In the case of the die, we would all take the bet in a heartbeat. We’re very sure that our figures are correct, since the die is demonstrated to be fair, and 1% is a lot of wiggle room for the law of large numbers. But you’d have to be crazy to take the same bet on the jar, despite having assigned a precisely identical chance of winning.
So what’s the difference? Isn’t all the information you care about supposed to be encapsulated in your probability distribution? What is the mathematical distinction between these two cases that causes such a clear difference in whether a given bet is rational? Are we supposed to not only assign probabilities to which events will occur, but also to our probabilities themselves, ad infinitum?
Not quite. The intuitive notion of “how surprised you were” maps closely to bayesian likelihood ratios.
Regarding your die/beads scenarios:
In your die scenario, you have one highly favored model that assigns equal probability to each possible number. In the beads scenario you have many possible models, all with low probability; averaging their predictions gives equal probability to each possible color.
To simplify things, let’s say our only models are M, which predicts the outcomes are random and equally likely (i.e. a fair die or jar filled with an even ratio of 12 colors of beads), and not-M (i.e. a weighted die or jar filled with all the same color beads). In the beads scenario we might guess that P(M)=.1; in the die scenario P(M)=.99. In both cases, our probability of red/one is 1⁄12, because neither of our models tell us which color/number to expect. But our probability of winning the bet is different—we only win if M is correct.

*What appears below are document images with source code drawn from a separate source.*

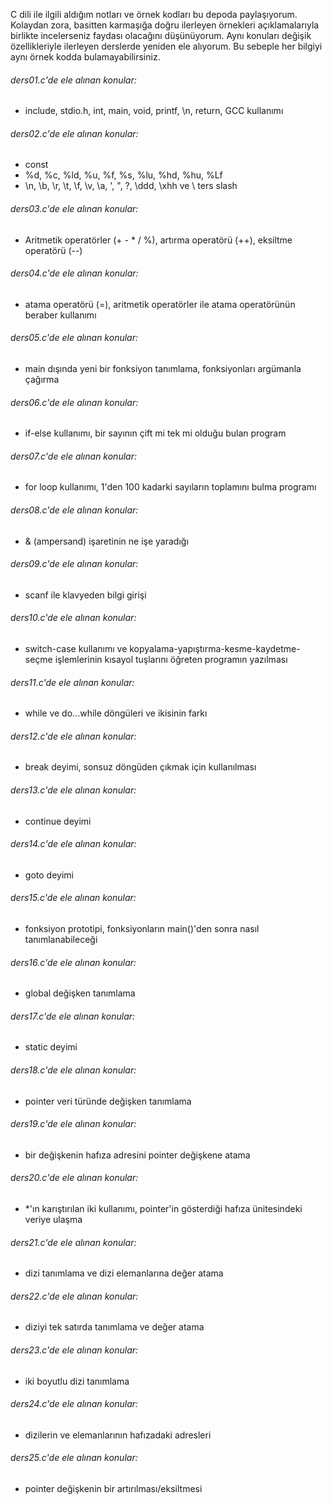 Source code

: C dili ile ilgili aldığım notları ve örnek kodları bu depoda paylaşıyorum.
Kolaydan zora, basitten karmaşığa doğru ilerleyen örnekleri açıklamalarıyla birlikte incelerseniz faydası olacağını düşünüyorum.
Aynı konuları değişik özellikleriyle ilerleyen derslerde yeniden ele alıyorum. Bu sebeple her bilgiyi aynı örnek kodda bulamayabilirsiniz.

###### ders01.c'de ele alınan konular:
- include, stdio.h, int, main, void, printf, \n, return, GCC kullanımı
###### ders02.c'de ele alınan konular:
- const
- %d, %c, %ld, %u, %f, %s, %lu, %hd, %hu, %Lf
- \n, \b, \r, \t, \f, \v, \a, \', \", \?, \ddd, \xhh ve \ ters slash

###### ders03.c'de ele alınan konular:
- Aritmetik operatörler (+ - * / %), artırma operatörü (++), eksiltme operatörü (--)

###### ders04.c'de ele alınan konular:
- atama operatörü (=), aritmetik operatörler ile atama operatörünün beraber kullanımı

###### ders05.c'de ele alınan konular:
- main dışında yeni bir fonksiyon tanımlama, fonksiyonları argümanla çağırma

###### ders06.c'de ele alınan konular:
- if-else kullanımı, bir sayının çift mi tek mi olduğu bulan program

###### ders07.c'de ele alınan konular:
- for loop kullanımı, 1'den 100 kadarki sayıların toplamını bulma programı

###### ders08.c'de ele alınan konular:
- & (ampersand) işaretinin ne işe yaradığı
###### ders09.c'de ele alınan konular:
- scanf ile klavyeden bilgi girişi
###### ders10.c'de ele alınan konular:
- switch-case kullanımı ve kopyalama-yapıştırma-kesme-kaydetme-seçme işlemlerinin kısayol tuşlarını öğreten programın yazılması

###### ders11.c'de ele alınan konular:
- while ve do...while döngüleri ve ikisinin farkı

###### ders12.c'de ele alınan konular:
- break deyimi, sonsuz döngüden çıkmak için kullanılması

###### ders13.c'de ele alınan konular:
- continue deyimi

###### ders14.c'de ele alınan konular:
- goto deyimi

###### ders15.c'de ele alınan konular:
- fonksiyon prototipi, fonksiyonların main()'den sonra nasıl tanımlanabileceği

###### ders16.c'de ele alınan konular:
- global değişken tanımlama

###### ders17.c'de ele alınan konular:
- static deyimi 

###### ders18.c'de ele alınan konular:
- pointer veri türünde değişken tanımlama 

###### ders19.c'de ele alınan konular:
- bir değişkenin hafıza adresini pointer değişkene atama

###### ders20.c'de ele alınan konular:
- *'ın karıştırılan iki kullanımı, pointer'in gösterdiği hafıza ünitesindeki veriye ulaşma

###### ders21.c'de ele alınan konular:
- dizi tanımlama ve dizi elemanlarına değer atama

###### ders22.c'de ele alınan konular:
- diziyi tek satırda tanımlama ve değer atama

###### ders23.c'de ele alınan konular:
- iki boyutlu dizi tanımlama

###### ders24.c'de ele alınan konular:
- dizilerin ve elemanlarının hafızadaki adresleri

###### ders25.c'de ele alınan konular:
- pointer değişkenin bir artırılması/eksiltmesi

That clears things up a lot. I hadn’t really thought about the multiple-models take on it (despite having read the “prior probabilities as mathematical objects” post). Thanks.
No. As another (yours is one) simple counterexample, if I flip a fair coin 100 times you expect around 50 heads, but if I either choose a double-head or double-tail coin and flip that 100 times, you expect either 100 heads or 100 tails—and yet the probability of the first flip is still 50⁄50.

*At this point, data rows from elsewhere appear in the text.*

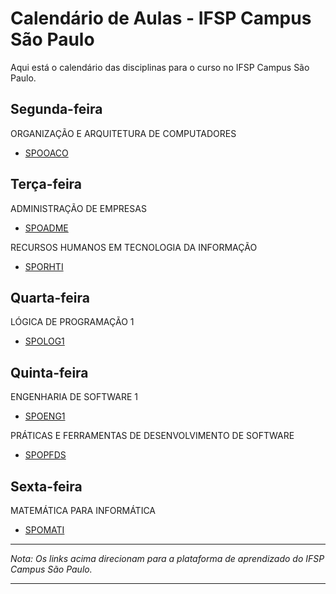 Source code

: # Calendário de Aulas - IFSP Campus São Paulo

Aqui está o calendário das disciplinas para o curso no IFSP Campus São Paulo.

## Segunda-feira
  ORGANIZAÇÃO E ARQUITETURA DE COMPUTADORES
- [SPOOACO](https://eadcampus.spo.ifsp.edu.br/course/view.php?id=5733)

## Terça-feira

  ADMINISTRAÇÃO DE EMPRESAS
- [SPOADME](https://eadcampus.spo.ifsp.edu.br/course/view.php?id=6143)

RECURSOS HUMANOS EM TECNOLOGIA DA INFORMAÇÃO
- [SPORHTI](https://eadcampus.spo.ifsp.edu.br/course/view.php?id=1941)

## Quarta-feira

  LÓGICA DE PROGRAMAÇÃO 1
- [SPOLOG1](https://eadcampus.spo.ifsp.edu.br/course/view.php?id=7493)

## Quinta-feira

  ENGENHARIA DE SOFTWARE 1
- [SPOENG1](https://eadcampus.spo.ifsp.edu.br/user/index.php?id=8210)
 
PRÁTICAS E FERRAMENTAS DE DESENVOLVIMENTO DE SOFTWARE
- [SPOPFDS](https://eadcampus.spo.ifsp.edu.br/course/view.php?id=4353)

## Sexta-feira

  MATEMÁTICA PARA INFORMÁTICA
- [SPOMATI](https://eadcampus.spo.ifsp.edu.br/course/view.php?id=8889)

---

*Nota: Os links acima direcionam para a plataforma de aprendizado do IFSP Campus São Paulo.*

---
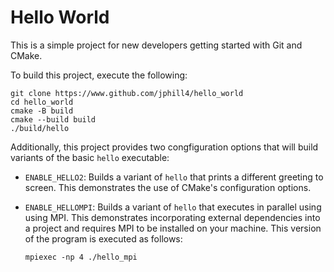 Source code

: # Hello World

This is a simple project for new developers getting started with Git and CMake.

To build this project, execute the following:

    git clone https://www.github.com/jphill4/hello_world
    cd hello_world
    cmake -B build
    cmake --build build
    ./build/hello

Additionally, this project provides two congfiguration options that will build
variants of the basic `hello` executable:

 * `ENABLE_HELLO2`: Builds a variant of `hello` that prints a different greeting to
   screen. This demonstrates the use of CMake's configuration options.

 * `ENABLE_HELLOMPI`: Builds a variant of `hello` that executes in parallel using
   using MPI. This demonstrates incorporating external dependencies into a project
   and requires MPI to be installed on your machine. This version of the program
   is executed as follows:

       mpiexec -np 4 ./hello_mpi

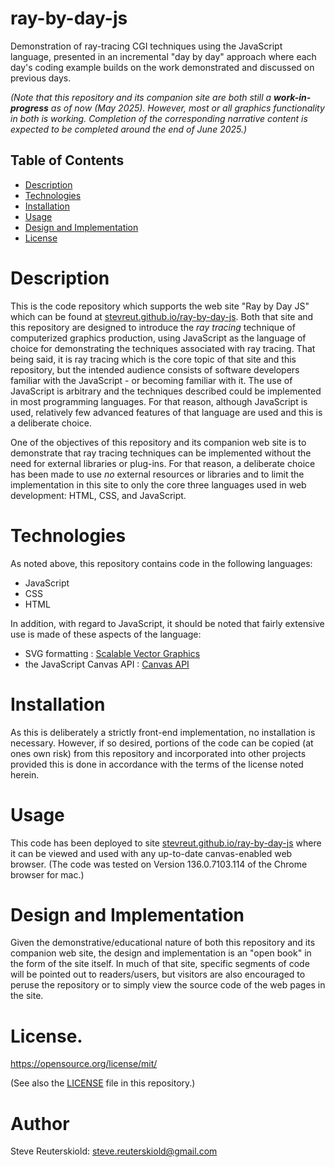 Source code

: # ray-by-day-js

Demonstration of ray-tracing CGI techniques using the JavaScript language, 
presented in an incremental "day by day" approach where each day's coding 
example builds on the work demonstrated and discussed on previous days.

*(Note that this repository and its companion site are both still a **work-in-progress** as of now (May 2025).  However, most or all graphics functionality in both is working.  Completion of the corresponding narrative content is expected to be completed around the end of June 2025.)*


## Table of Contents

- [Description](#description)
- [Technologies](#technologies)
- [Installation](#installation)
- [Usage](#usage)
- [Design and Implementation](#design-and-implementation)
- [License](#license)

# Description

This is the code repository which supports the web site "Ray by Day JS" which can
be found at [stevreut.github.io/ray-by-day-js](https://stevreut.github.io/ray-by-day-js/).  Both that site and this repository are designed to introduce the *ray tracing* technique 
of computerized graphics production, using JavaScript as the language of choice for 
demonstrating the techniques associated with ray tracing.  That being said, it is 
ray tracing which is the core topic of that site and this repository, but the intended 
audience consists of software developers familiar with the JavaScript - or becoming
familiar with it.  The use of JavaScript is arbitrary and the techniques described 
could be implemented in most programming languages.  For that reason, although
JavaScript is used, relatively few advanced features of that language are used and this
is a deliberate choice.

One of the objectives of this repository and its companion web site is to demonstrate
that ray tracing techniques can be implemented without the need for external libraries
or plug-ins.  For that reason, a deliberate choice has been made to use *no* external
resources or libraries and to limit the implementation in this site to only the core
three languages used in web development: HTML, CSS, and JavaScript.

# Technologies

As noted above, this repository contains code in the following languages:

- JavaScript
- CSS
- HTML

In addition, with regard to JavaScript, it should be noted that fairly extensive use is made of these aspects of the language:

- SVG formatting : [Scalable Vector Graphics](https://developer.mozilla.org/en-US/docs/Web/SVG)
- the JavaScript Canvas API : [Canvas API](https://developer.mozilla.org/en-US/docs/Web/API/Canvas_API)

# Installation

As this is deliberately a strictly front-end implementation, no installation is necessary.  However, if so desired, portions of the code can be copied (at ones own risk) from this repository and incorporated into other projects provided this is done in accordance with the terms of the license noted herein.

# Usage

This code has been deployed to site [stevreut.github.io/ray-by-day-js](https://stevreut.github.io/ray-by-day-js/) where it can be viewed and used with any up-to-date canvas-enabled web browser.  (The code was tested on Version 136.0.7103.114 of the Chrome browser for mac.)

# Design and Implementation

Given the demonstrative/educational nature of both this repository and its companion web site, the design and implementation is an "open book" in the form of the site itself.  In much of that site, specific segments of code will be pointed out to readers/users, but visitors are also encouraged to peruse the repository or to 
simply view the source code of the web pages in the site.

# License.

https://opensource.org/license/mit/ 

(See also the [LICENSE](https://github.com/stevreut/ray-by-day-js/blob/main/README.md) file in this repository.)

# Author

Steve Reuterskiold: steve.reuterskiold@gmail.com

A distribution over models solves this problem. IIRC you don’t have to regress further, but I don’t remember where (or even if) I saw that result.
To clarify: if you know Guy chose either a double-head or double-tail coin, but you have no idea which, then you should assign 50% to heads on the first flip, then either 0% or 100% to heads after, since you’ll the know which one it was.

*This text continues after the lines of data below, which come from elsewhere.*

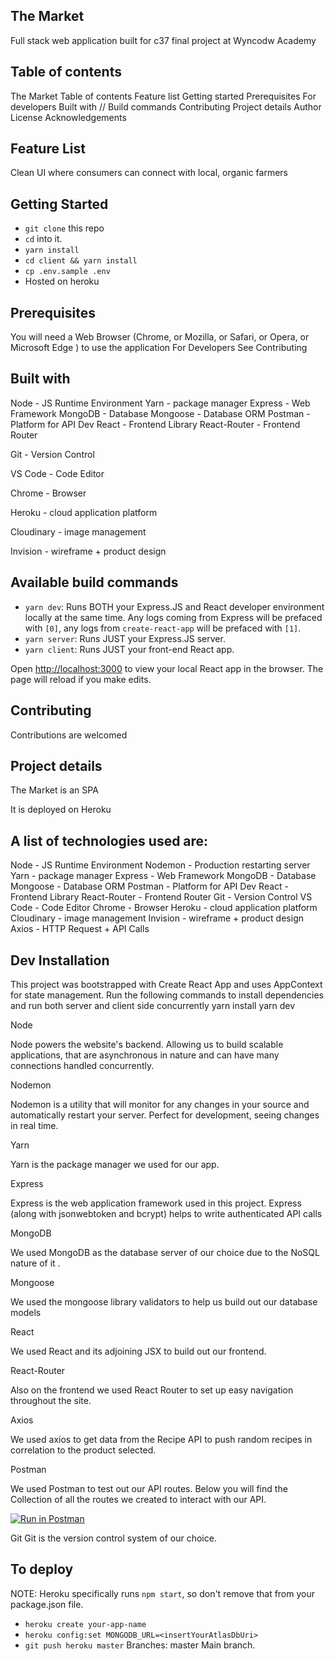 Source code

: ## The Market

Full stack web application built for c37 final project at Wyncodw Academy

## Table of contents

The Market
Table of contents
Feature list
Getting started
Prerequisites
For developers
Built with // Build commands
Contributing
Project details
Author
License
Acknowledgements

## Feature List

Clean UI where consumers can connect with local, organic farmers

## Getting Started

- `git clone` this repo
- `cd` into it.
- `yarn install`
- `cd client && yarn install`
- `cp .env.sample .env`
- Hosted on heroku

## Prerequisites

You will need a Web Browser (Chrome, or Mozilla, or Safari, or Opera, or Microsoft Edge ) to use the application
For Developers
See Contributing

## Built with

Node - JS Runtime Environment
Yarn - package manager
Express - Web Framework
MongoDB - Database
Mongoose - Database ORM
Postman - Platform for API Dev
React - Frontend Library
React-Router - Frontend Router

Git - Version Control

VS Code - Code Editor

Chrome - Browser

Heroku - cloud application platform

Cloudinary - image management

Invision - wireframe + product design

## Available build commands

- `yarn dev`: Runs BOTH your Express.JS and React developer environment locally at the same time. Any logs coming from Express will be prefaced with `[0]`, any logs from `create-react-app` will be prefaced with `[1]`.
- `yarn server`: Runs JUST your Express.JS server.
- `yarn client`: Runs JUST your front-end React app.

Open [http://localhost:3000](http://localhost:3000) to view your local React app in the browser. The page will reload if you make edits.

## Contributing

Contributions are welcomed

## Project details

The Market is an SPA

It is deployed on Heroku


## A list of technologies used are:

Node - JS Runtime Environment
Nodemon - Production restarting server
Yarn - package manager
Express - Web Framework
MongoDB - Database
Mongoose - Database ORM
Postman - Platform for API Dev
React - Frontend Library
React-Router - Frontend Router
Git - Version Control
VS Code - Code Editor
Chrome - Browser
Heroku - cloud application platform
Cloudinary - image management
Invision - wireframe + product design
Axios - HTTP Request + API Calls

## Dev Installation

This project was bootstrapped with Create React App and uses AppContext for state management. Run the following commands to install dependencies and run both server and client side concurrently
yarn install
yarn dev

Node

Node powers the website's backend. Allowing us to build scalable applications, that are asynchronous in nature and can have many connections handled concurrently.

Nodemon

Nodemon is a utility that will monitor for any changes in your source and automatically restart your server. Perfect for development, seeing changes in real time.

Yarn

Yarn is the package manager we used for our app.

Express

Express is the web application framework used in this project. Express (along with jsonwebtoken and bcrypt) helps to write authenticated API calls

MongoDB

We used MongoDB as the database server of our choice due to the NoSQL nature of it .

Mongoose

We used the mongoose library validators to help us build out our database models

React

We used React and its adjoining JSX to build out our frontend.

React-Router

Also on the frontend we used React Router to set up easy navigation throughout the site.

Axios

We used axios to get data from the Recipe API to push random recipes in correlation to the product selected.

Postman

We used Postman to test out our API routes. Below you will find the Collection of all the routes we created to interact with our API.

[![Run in Postman](https://run.pstmn.io/button.svg)](https://app.getpostman.com/run-collection/5404539a4617d50847ce)

Git
Git is the version control system of our choice.

## To deploy

NOTE: Heroku specifically runs `npm start`, so don't remove that from your package.json file.

- `heroku create your-app-name`
- `heroku config:set MONGODB_URL=<insertYourAtlasDbUri>`
- `git push heroku master`
  Branches:
  master
  Main branch.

It’s been linked too often already in this thread, but the example in Priors as Mathematical Objects neatly demonstrates how a prior is more than just a probability distribution, and how Simetrical’s question doesn’t lead to paradox.
The justification given in the original post was spectacularly wrong. The assignments themselves may not be. One could just as easily be using the shorthand for “slightly more than 1⁄12 because I now know that red is a color Omega considers ‘color-worthy’, he can see that I’ve got red receptive cones in my eyes and this influences my probability a little more than the possibility that he has obscure color beads. And screw it. Lilac is freaking purple anyway. And he asked for my probability, not that of some pedantic ponce!”